**What this task involves:** Every line with the string "correlation" must be copied from the entries below.

+++ Records for the task +++

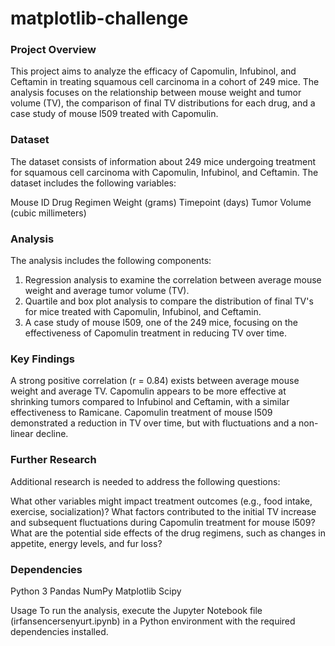 # matplotlib-challenge
### Project Overview
This project aims to analyze the efficacy of Capomulin, Infubinol, and Ceftamin in treating squamous cell carcinoma in a cohort of 249 mice. The analysis focuses on the relationship between mouse weight and tumor volume (TV), the comparison of final TV distributions for each drug, and a case study of mouse l509 treated with Capomulin.

### Dataset
The dataset consists of information about 249 mice undergoing treatment for squamous cell carcinoma with Capomulin, Infubinol, and Ceftamin. The dataset includes the following variables:

Mouse ID
Drug Regimen
Weight (grams)
Timepoint (days)
Tumor Volume (cubic millimeters)

### Analysis
The analysis includes the following components:

1. Regression analysis to examine the correlation between average mouse weight and average tumor volume (TV).
2. Quartile and box plot analysis to compare the distribution of final TV's for mice treated with Capomulin, Infubinol, and Ceftamin.
3. A case study of mouse l509, one of the 249 mice, focusing on the effectiveness of Capomulin treatment in reducing TV over time.

### Key Findings
A strong positive correlation (r = 0.84) exists between average mouse weight and average TV.
Capomulin appears to be more effective at shrinking tumors compared to Infubinol and Ceftamin, with a similar effectiveness to Ramicane.
Capomulin treatment of mouse l509 demonstrated a reduction in TV over time, but with fluctuations and a non-linear decline.

### Further Research
Additional research is needed to address the following questions:

What other variables might impact treatment outcomes (e.g., food intake, exercise, socialization)?
What factors contributed to the initial TV increase and subsequent fluctuations during Capomulin treatment for mouse l509?
What are the potential side effects of the drug regimens, such as changes in appetite, energy levels, and fur loss?

### Dependencies
Python 3
Pandas
NumPy
Matplotlib
Scipy

Usage
To run the analysis, execute the Jupyter Notebook file (irfansencersenyurt.ipynb) in a Python environment with the required dependencies installed.
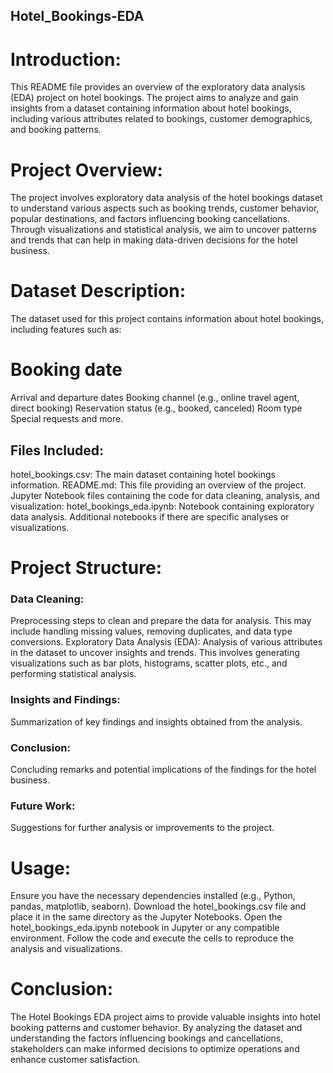 ## Hotel_Bookings-EDA
# Introduction:
This README file provides an overview of the exploratory data analysis (EDA) project on hotel bookings. The project aims to analyze and gain insights from a dataset containing information about hotel bookings, including various attributes related to bookings, customer demographics, and booking patterns.

# Project Overview:
The project involves exploratory data analysis of the hotel bookings dataset to understand various aspects such as booking trends, customer behavior, popular destinations, and factors influencing booking cancellations. Through visualizations and statistical analysis, we aim to uncover patterns and trends that can help in making data-driven decisions for the hotel business.

# Dataset Description:
The dataset used for this project contains information about hotel bookings, including features such as:

# Booking date
Arrival and departure dates
Booking channel (e.g., online travel agent, direct booking)
Reservation status (e.g., booked, canceled)
Room type
Special requests
and more.
## Files Included:

hotel_bookings.csv: The main dataset containing hotel bookings information.
README.md: This file providing an overview of the project.
Jupyter Notebook files containing the code for data cleaning, analysis, and visualization:
hotel_bookings_eda.ipynb: Notebook containing exploratory data analysis.
Additional notebooks if there are specific analyses or visualizations.
# Project Structure:

### Data Cleaning: 
Preprocessing steps to clean and prepare the data for analysis. This may include handling missing values, removing duplicates, and data type conversions.
Exploratory Data Analysis (EDA): Analysis of various attributes in the dataset to uncover insights and trends. This involves generating visualizations such as bar plots, histograms, scatter plots, etc., and performing statistical analysis.
### Insights and Findings: 
Summarization of key findings and insights obtained from the analysis.
### Conclusion:
Concluding remarks and potential implications of the findings for the hotel business.
### Future Work: 
Suggestions for further analysis or improvements to the project.
# Usage:

Ensure you have the necessary dependencies installed (e.g., Python, pandas, matplotlib, seaborn).
Download the hotel_bookings.csv file and place it in the same directory as the Jupyter Notebooks.
Open the hotel_bookings_eda.ipynb notebook in Jupyter or any compatible environment.
Follow the code and execute the cells to reproduce the analysis and visualizations.
# Conclusion:
The Hotel Bookings EDA project aims to provide valuable insights into hotel booking patterns and customer behavior. By analyzing the dataset and understanding the factors influencing bookings and cancellations, stakeholders can make informed decisions to optimize operations and enhance customer satisfaction.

+++

**Expected answer:**
1. Regression analysis to examine the correlation between average mouse weight and average tumor volume (TV).
A strong positive correlation (r = 0.84) exists between average mouse weight and average TV.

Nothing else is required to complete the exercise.